Et que tu n’as pour but que de perdre ton temps.

Quel fruit espères-tu de ta persévérance

À la traiter toujours avec indifférence ?

Auprès d’elle assidu, sans lui parler d’amour,

Veux-tu qu’elle commence à te faire la cour ?

Philiste

Non ; mais, à dire vrai, je veux qu’elle devine.

Alcidon

Ton espoir qui te flatte en vain se l’imagine :

Clarice avec raison prend pour stupidité

Ce ridicule effet de ta timidité.

Philiste

Peut-être. Mais enfin vois-tu qu’elle me fuie,

Qu’indifférent qu’il est, mon entretien l’ennuie,

Que je lui sois à charge, et lorsque je la voi,

Qu’elle use d’artifice à s’échapper de moi ?

Sans te mettre en souci quelle en sera la suite,

Apprends comme l’amour doit régler sa conduite.

Aussitôt qu’une dame a charmé nos esprits,

Offrir notre service au hasard d’un mépris,

Et nous abandonnant à nos brusques saillies,

Au lieu de notre ardeur lui montrer nos folies,

Nous attirer sur l’heure un dédain éclatant,

Il n’est si maladroit qui n’en fît bien autant.

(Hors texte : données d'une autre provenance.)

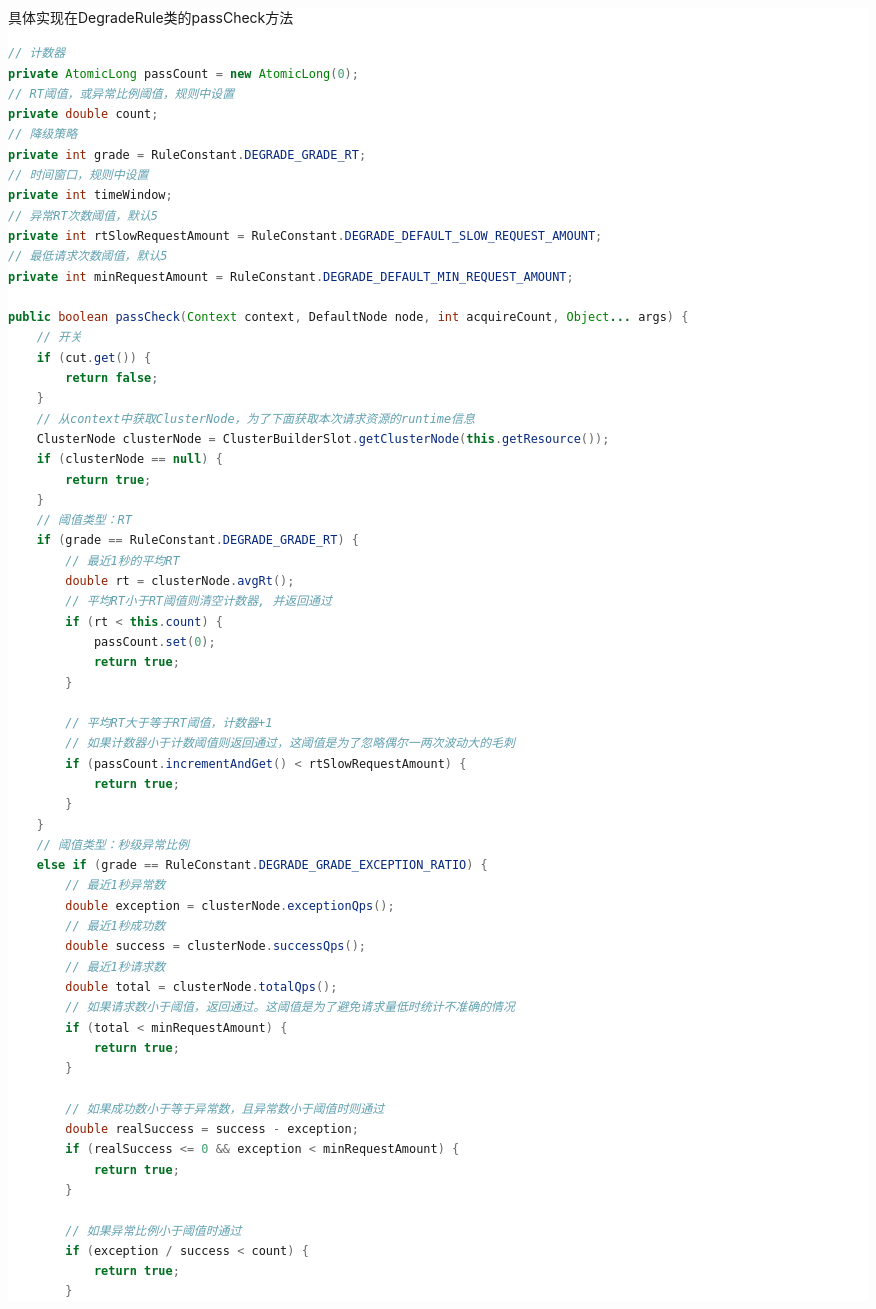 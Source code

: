 具体实现在DegradeRule类的passCheck方法
```java
// 计数器
private AtomicLong passCount = new AtomicLong(0);
// RT阈值，或异常比例阈值，规则中设置
private double count;
// 降级策略
private int grade = RuleConstant.DEGRADE_GRADE_RT;
// 时间窗口，规则中设置
private int timeWindow;
// 异常RT次数阈值，默认5
private int rtSlowRequestAmount = RuleConstant.DEGRADE_DEFAULT_SLOW_REQUEST_AMOUNT;
// 最低请求次数阈值，默认5
private int minRequestAmount = RuleConstant.DEGRADE_DEFAULT_MIN_REQUEST_AMOUNT;

public boolean passCheck(Context context, DefaultNode node, int acquireCount, Object... args) {
    // 开关
    if (cut.get()) {
        return false;
    }
    // 从context中获取ClusterNode，为了下面获取本次请求资源的runtime信息
    ClusterNode clusterNode = ClusterBuilderSlot.getClusterNode(this.getResource());
    if (clusterNode == null) {
        return true;
    }
    // 阈值类型：RT
    if (grade == RuleConstant.DEGRADE_GRADE_RT) {
        // 最近1秒的平均RT
        double rt = clusterNode.avgRt();
        // 平均RT小于RT阈值则清空计数器, 并返回通过
        if (rt < this.count) {
            passCount.set(0);
            return true;
        }
        
        // 平均RT大于等于RT阈值，计数器+1
        // 如果计数器小于计数阈值则返回通过，这阈值是为了忽略偶尔一两次波动大的毛刺
        if (passCount.incrementAndGet() < rtSlowRequestAmount) {
            return true;
        }
    } 
    // 阈值类型：秒级异常比例
    else if (grade == RuleConstant.DEGRADE_GRADE_EXCEPTION_RATIO) {   
        // 最近1秒异常数
        double exception = clusterNode.exceptionQps();
        // 最近1秒成功数
        double success = clusterNode.successQps();
        // 最近1秒请求数
        double total = clusterNode.totalQps();
        // 如果请求数小于阈值，返回通过。这阈值是为了避免请求量低时统计不准确的情况
        if (total < minRequestAmount) {
            return true;
        }

        // 如果成功数小于等于异常数，且异常数小于阈值时则通过
        double realSuccess = success - exception;
        if (realSuccess <= 0 && exception < minRequestAmount) {
            return true;
        }
        
        // 如果异常比例小于阈值时通过
        if (exception / success < count) {
            return true;
        }
```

Il faut s’en faire aimer avant qu’on se déclare ;

Notre submission à l’orgueil la prépare.

Lui dire incontinent son pouvoir souverain,

C’est mettre à sa rigueur les armes à la main.

Usons, pour être aimés, d’un meilleur artifice,

Et sans lui rien offrir, rendons-lui du service ;

Réglons sur son humeur toutes nos actions,

Réglons tous nos desseins sur ses intentions,

Tant que par la douceur d’une longue hantise,

Comme insensiblement elle se trouve prise.

C’est par là que l’on sème aux dames des appas

Qu’elles n’évitent point, ne les prévoyant pas.

Leur haine envers l’amour pourrait être un prodige

Que le seul nom les choque, et l’effet les oblige.